Could you give back every record below exactly, leaving out the pictures?

··· Exercise inputs ···

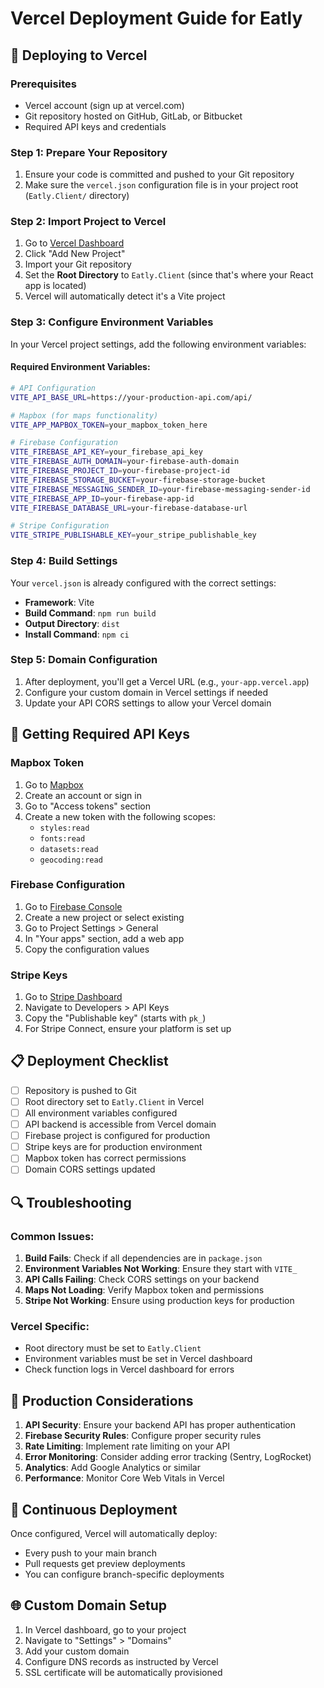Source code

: # Vercel Deployment Guide for Eatly

## 🚀 Deploying to Vercel

### Prerequisites

- Vercel account (sign up at vercel.com)
- Git repository hosted on GitHub, GitLab, or Bitbucket
- Required API keys and credentials

### Step 1: Prepare Your Repository

1. Ensure your code is committed and pushed to your Git repository
2. Make sure the `vercel.json` configuration file is in your project root (`Eatly.Client/` directory)

### Step 2: Import Project to Vercel

1. Go to [Vercel Dashboard](https://vercel.com/dashboard)
2. Click "Add New Project"
3. Import your Git repository
4. Set the **Root Directory** to `Eatly.Client` (since that's where your React app is located)
5. Vercel will automatically detect it's a Vite project

### Step 3: Configure Environment Variables

In your Vercel project settings, add the following environment variables:

#### Required Environment Variables:

```bash
# API Configuration
VITE_API_BASE_URL=https://your-production-api.com/api/

# Mapbox (for maps functionality)
VITE_APP_MAPBOX_TOKEN=your_mapbox_token_here

# Firebase Configuration
VITE_FIREBASE_API_KEY=your_firebase_api_key
VITE_FIREBASE_AUTH_DOMAIN=your-firebase-auth-domain
VITE_FIREBASE_PROJECT_ID=your-firebase-project-id
VITE_FIREBASE_STORAGE_BUCKET=your-firebase-storage-bucket
VITE_FIREBASE_MESSAGING_SENDER_ID=your-firebase-messaging-sender-id
VITE_FIREBASE_APP_ID=your-firebase-app-id
VITE_FIREBASE_DATABASE_URL=your-firebase-database-url

# Stripe Configuration
VITE_STRIPE_PUBLISHABLE_KEY=your_stripe_publishable_key
```

### Step 4: Build Settings

Your `vercel.json` is already configured with the correct settings:

- **Framework**: Vite
- **Build Command**: `npm run build`
- **Output Directory**: `dist`
- **Install Command**: `npm ci`

### Step 5: Domain Configuration

1. After deployment, you'll get a Vercel URL (e.g., `your-app.vercel.app`)
2. Configure your custom domain in Vercel settings if needed
3. Update your API CORS settings to allow your Vercel domain

## 🔧 Getting Required API Keys

### Mapbox Token

1. Go to [Mapbox](https://account.mapbox.com/)
2. Create an account or sign in
3. Go to "Access tokens" section
4. Create a new token with the following scopes:
   - `styles:read`
   - `fonts:read`
   - `datasets:read`
   - `geocoding:read`

### Firebase Configuration

1. Go to [Firebase Console](https://console.firebase.google.com/)
2. Create a new project or select existing
3. Go to Project Settings > General
4. In "Your apps" section, add a web app
5. Copy the configuration values

### Stripe Keys

1. Go to [Stripe Dashboard](https://dashboard.stripe.com/)
2. Navigate to Developers > API Keys
3. Copy the "Publishable key" (starts with `pk_`)
4. For Stripe Connect, ensure your platform is set up

## 📋 Deployment Checklist

- [ ] Repository is pushed to Git
- [ ] Root directory set to `Eatly.Client` in Vercel
- [ ] All environment variables configured
- [ ] API backend is accessible from Vercel domain
- [ ] Firebase project is configured for production
- [ ] Stripe keys are for production environment
- [ ] Mapbox token has correct permissions
- [ ] Domain CORS settings updated

## 🔍 Troubleshooting

### Common Issues:

1. **Build Fails**: Check if all dependencies are in `package.json`
2. **Environment Variables Not Working**: Ensure they start with `VITE_`
3. **API Calls Failing**: Check CORS settings on your backend
4. **Maps Not Loading**: Verify Mapbox token and permissions
5. **Stripe Not Working**: Ensure using production keys for production

### Vercel Specific:

- Root directory must be set to `Eatly.Client`
- Environment variables must be set in Vercel dashboard
- Check function logs in Vercel dashboard for errors

## 📝 Production Considerations

1. **API Security**: Ensure your backend API has proper authentication
2. **Firebase Security Rules**: Configure proper security rules
3. **Rate Limiting**: Implement rate limiting on your API
4. **Error Monitoring**: Consider adding error tracking (Sentry, LogRocket)
5. **Analytics**: Add Google Analytics or similar
6. **Performance**: Monitor Core Web Vitals in Vercel

## 🔄 Continuous Deployment

Once configured, Vercel will automatically deploy:

- Every push to your main branch
- Pull requests get preview deployments
- You can configure branch-specific deployments

## 🌐 Custom Domain Setup

1. In Vercel dashboard, go to your project
2. Navigate to "Settings" > "Domains"
3. Add your custom domain
4. Configure DNS records as instructed by Vercel
5. SSL certificate will be automatically provisioned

···

**Output of the exercise:**
Source code

: # Vercel Deployment Guide for Eatly

## 🚀 Deploying to Vercel

### Prerequisites

- Vercel account (sign up at vercel.com)
- Git repository hosted on GitHub, GitLab, or Bitbucket
- Required API keys and credentials

### Step 1: Prepare Your Repository

1. Ensure your code is committed and pushed to your Git repository
2. Make sure the `vercel.json` configuration file is in your project root (`Eatly.Client/` directory)

### Step 2: Import Project to Vercel

1. Go to [Vercel Dashboard](https://vercel.com/dashboard)
2. Click "Add New Project"
3. Import your Git repository
4. Set the **Root Directory** to `Eatly.Client` (since that's where your React app is located)
5. Vercel will automatically detect it's a Vite project

### Step 3: Configure Environment Variables

In your Vercel project settings, add the following environment variables:

#### Required Environment Variables:

```bash
# API Configuration
VITE_API_BASE_URL=https://your-production-api.com/api/

# Mapbox (for maps functionality)
VITE_APP_MAPBOX_TOKEN=your_mapbox_token_here

# Firebase Configuration
VITE_FIREBASE_API_KEY=your_firebase_api_key
VITE_FIREBASE_AUTH_DOMAIN=your-firebase-auth-domain
VITE_FIREBASE_PROJECT_ID=your-firebase-project-id
VITE_FIREBASE_STORAGE_BUCKET=your-firebase-storage-bucket
VITE_FIREBASE_MESSAGING_SENDER_ID=your-firebase-messaging-sender-id
VITE_FIREBASE_APP_ID=your-firebase-app-id
VITE_FIREBASE_DATABASE_URL=your-firebase-database-url

# Stripe Configuration
VITE_STRIPE_PUBLISHABLE_KEY=your_stripe_publishable_key
```

### Step 4: Build Settings

Your `vercel.json` is already configured with the correct settings:

- **Framework**: Vite
- **Build Command**: `npm run build`
- **Output Directory**: `dist`
- **Install Command**: `npm ci`

### Step 5: Domain Configuration

1. After deployment, you'll get a Vercel URL (e.g., `your-app.vercel.app`)
2. Configure your custom domain in Vercel settings if needed
3. Update your API CORS settings to allow your Vercel domain

## 🔧 Getting Required API Keys

### Mapbox Token

1. Go to [Mapbox](https://account.mapbox.com/)
2. Create an account or sign in
3. Go to "Access tokens" section
4. Create a new token with the following scopes:
   - `styles:read`
   - `fonts:read`
   - `datasets:read`
   - `geocoding:read`

### Firebase Configuration

1. Go to [Firebase Console](https://console.firebase.google.com/)
2. Create a new project or select existing
3. Go to Project Settings > General
4. In "Your apps" section, add a web app
5. Copy the configuration values

### Stripe Keys

1. Go to [Stripe Dashboard](https://dashboard.stripe.com/)
2. Navigate to Developers > API Keys
3. Copy the "Publishable key" (starts with `pk_`)
4. For Stripe Connect, ensure your platform is set up

## 📋 Deployment Checklist

- [ ] Repository is pushed to Git
- [ ] Root directory set to `Eatly.Client` in Vercel
- [ ] All environment variables configured
- [ ] API backend is accessible from Vercel domain
- [ ] Firebase project is configured for production
- [ ] Stripe keys are for production environment
- [ ] Mapbox token has correct permissions
- [ ] Domain CORS settings updated

## 🔍 Troubleshooting

### Common Issues:

1. **Build Fails**: Check if all dependencies are in `package.json`
2. **Environment Variables Not Working**: Ensure they start with `VITE_`
3. **API Calls Failing**: Check CORS settings on your backend
4. **Maps Not Loading**: Verify Mapbox token and permissions
5. **Stripe Not Working**: Ensure using production keys for production

### Vercel Specific:

- Root directory must be set to `Eatly.Client`
- Environment variables must be set in Vercel dashboard
- Check function logs in Vercel dashboard for errors

## 📝 Production Considerations

1. **API Security**: Ensure your backend API has proper authentication
2. **Firebase Security Rules**: Configure proper security rules
3. **Rate Limiting**: Implement rate limiting on your API
4. **Error Monitoring**: Consider adding error tracking (Sentry, LogRocket)
5. **Analytics**: Add Google Analytics or similar
6. **Performance**: Monitor Core Web Vitals in Vercel

## 🔄 Continuous Deployment

Once configured, Vercel will automatically deploy:

- Every push to your main branch
- Pull requests get preview deployments
- You can configure branch-specific deployments

## 🌐 Custom Domain Setup

1. In Vercel dashboard, go to your project
2. Navigate to "Settings" > "Domains"
3. Add your custom domain
4. Configure DNS records as instructed by Vercel
5. SSL certificate will be automatically provisioned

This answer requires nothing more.